## PROVIDED RECORDS
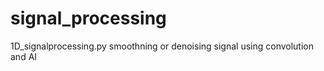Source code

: # signal_processing

1D_signalprocessing.py
smoothning or denoising signal using convolution and AI
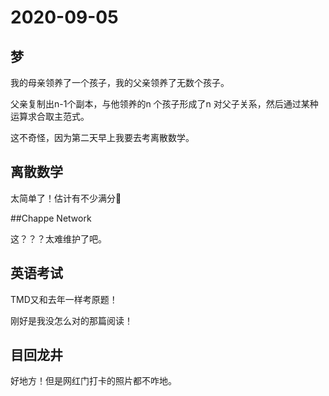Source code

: # 2020-09-05

## 梦

我的母亲领养了一个孩子，我的父亲领养了无数个孩子。

父亲复制出n-1个副本，与他领养的n 个孩子形成了n 对父子关系，然后通过某种运算求合取主范式。

这不奇怪，因为第二天早上我要去考离散数学。

## 离散数学

太简单了！估计有不少满分💯



##Chappe Network

这？？？太难维护了吧。

## 英语考试

TMD又和去年一样考原题！

刚好是我没怎么对的那篇阅读！



## 目回龙井

好地方！但是网红门打卡的照片都不咋地。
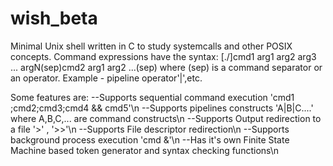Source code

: # wish_beta

Minimal Unix shell written in C to study systemcalls and other POSIX concepts.
Command expressions have the syntax: 
[./]cmd1 arg1 arg2 arg3 ... argN(sep)cmd2 arg1 arg2 ...(sep)
where (sep) is a command separator or an operator. Example - pipeline operator'|',etc.            

Some features are:
--Supports sequential command execution 'cmd1 ;cmd2;cmd3;cmd4 && cmd5'\n
--Supports pipelines constructs 'A|B|C....' where A,B,C,... are command constructs\n
--Supports Output redirection to a file '>' , '>>'\n
--Supports File descriptor redirection\n
--Supports background process execution 'cmd &'\n
--Has it's own Finite State Machine based token generator and syntax checking functions\n

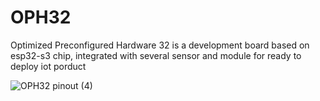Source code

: # OPH32
Optimized Preconfigured Hardware 32 is a development board based on esp32-s3 chip, integrated with several sensor and module for ready to deploy iot porduct

![OPH32 pinout (4)](https://github.com/vincentj87/OPH32/assets/68147207/c47ff4cb-72c9-45ae-893a-089d6af97ba4)
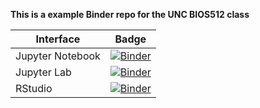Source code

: **This is a example Binder repo for the UNC BIOS512 class**

| Interface | Badge |
| --------- | ----- |
| Jupyter Notebook | [![Binder](http://mybinder.org/badge_logo.svg)](http://mybinder.org/v2/gh/zhitong6/BIOS512/main) |
| Jupyter Lab | [![Binder](http://mybinder.org/badge_logo.svg)](http://mybinder.org/v2/gh/zhitong6/BIOS512/main?urlpath=lab) |
| RStudio | [![Binder](http://mybinder.org/badge_logo.svg)](http://mybinder.org/v2/gh/zhitong6/BIOS512/main?urlpath=rstudio) |
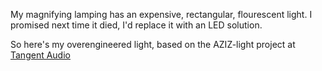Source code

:My magnifying lamping has an expensive, rectangular, flourescent light.  I promised next time it died, I'd replace it with an 
LED solution.

So here's my overengineered light, based on the AZIZ-light project at <a href="http://www.tangentaudio.com/2013/03/aziz-light/">Tangent Audio</a>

## ASSIGNMENT
Give back the records above word for word, minus any image they hold.

## WRITTEN RESPONSE
Source code

: # signal_processing

1D_signalprocessing.py
smoothning or denoising signal using convolution and AI
Source code

: # 2020-09-05

## 梦

我的母亲领养了一个孩子，我的父亲领养了无数个孩子。

父亲复制出n-1个副本，与他领养的n 个孩子形成了n 对父子关系，然后通过某种运算求合取主范式。

这不奇怪，因为第二天早上我要去考离散数学。

## 离散数学

太简单了！估计有不少满分💯



##Chappe Network

这？？？太难维护了吧。

## 英语考试

TMD又和去年一样考原题！

刚好是我没怎么对的那篇阅读！



## 目回龙井

好地方！但是网红门打卡的照片都不咋地。
Source code

: # wish_beta

Minimal Unix shell written in C to study systemcalls and other POSIX concepts.
Command expressions have the syntax: 
[./]cmd1 arg1 arg2 arg3 ... argN(sep)cmd2 arg1 arg2 ...(sep)
where (sep) is a command separator or an operator. Example - pipeline operator'|',etc.            

Some features are:
--Supports sequential command execution 'cmd1 ;cmd2;cmd3;cmd4 && cmd5'\n
--Supports pipelines constructs 'A|B|C....' where A,B,C,... are command constructs\n
--Supports Output redirection to a file '>' , '>>'\n
--Supports File descriptor redirection\n
--Supports background process execution 'cmd &'\n
--Has it's own Finite State Machine based token generator and syntax checking functions\n

Source code

: # OPH32
Optimized Preconfigured Hardware 32 is a development board based on esp32-s3 chip, integrated with several sensor and module for ready to deploy iot porduct

![OPH32 pinout (4)](https://github.com/vincentj87/OPH32/assets/68147207/c47ff4cb-72c9-45ae-893a-089d6af97ba4)
Source code

: **This is a example Binder repo for the UNC BIOS512 class**

| Interface | Badge |
| --------- | ----- |
| Jupyter Notebook | [![Binder](http://mybinder.org/badge_logo.svg)](http://mybinder.org/v2/gh/zhitong6/BIOS512/main) |
| Jupyter Lab | [![Binder](http://mybinder.org/badge_logo.svg)](http://mybinder.org/v2/gh/zhitong6/BIOS512/main?urlpath=lab) |
| RStudio | [![Binder](http://mybinder.org/badge_logo.svg)](http://mybinder.org/v2/gh/zhitong6/BIOS512/main?urlpath=rstudio) |
Source code

:My magnifying lamping has an expensive, rectangular, flourescent light.  I promised next time it died, I'd replace it with an 
LED solution.

So here's my overengineered light, based on the AZIZ-light project at <a href="http://www.tangentaudio.com/2013/03/aziz-light/">Tangent Audio</a>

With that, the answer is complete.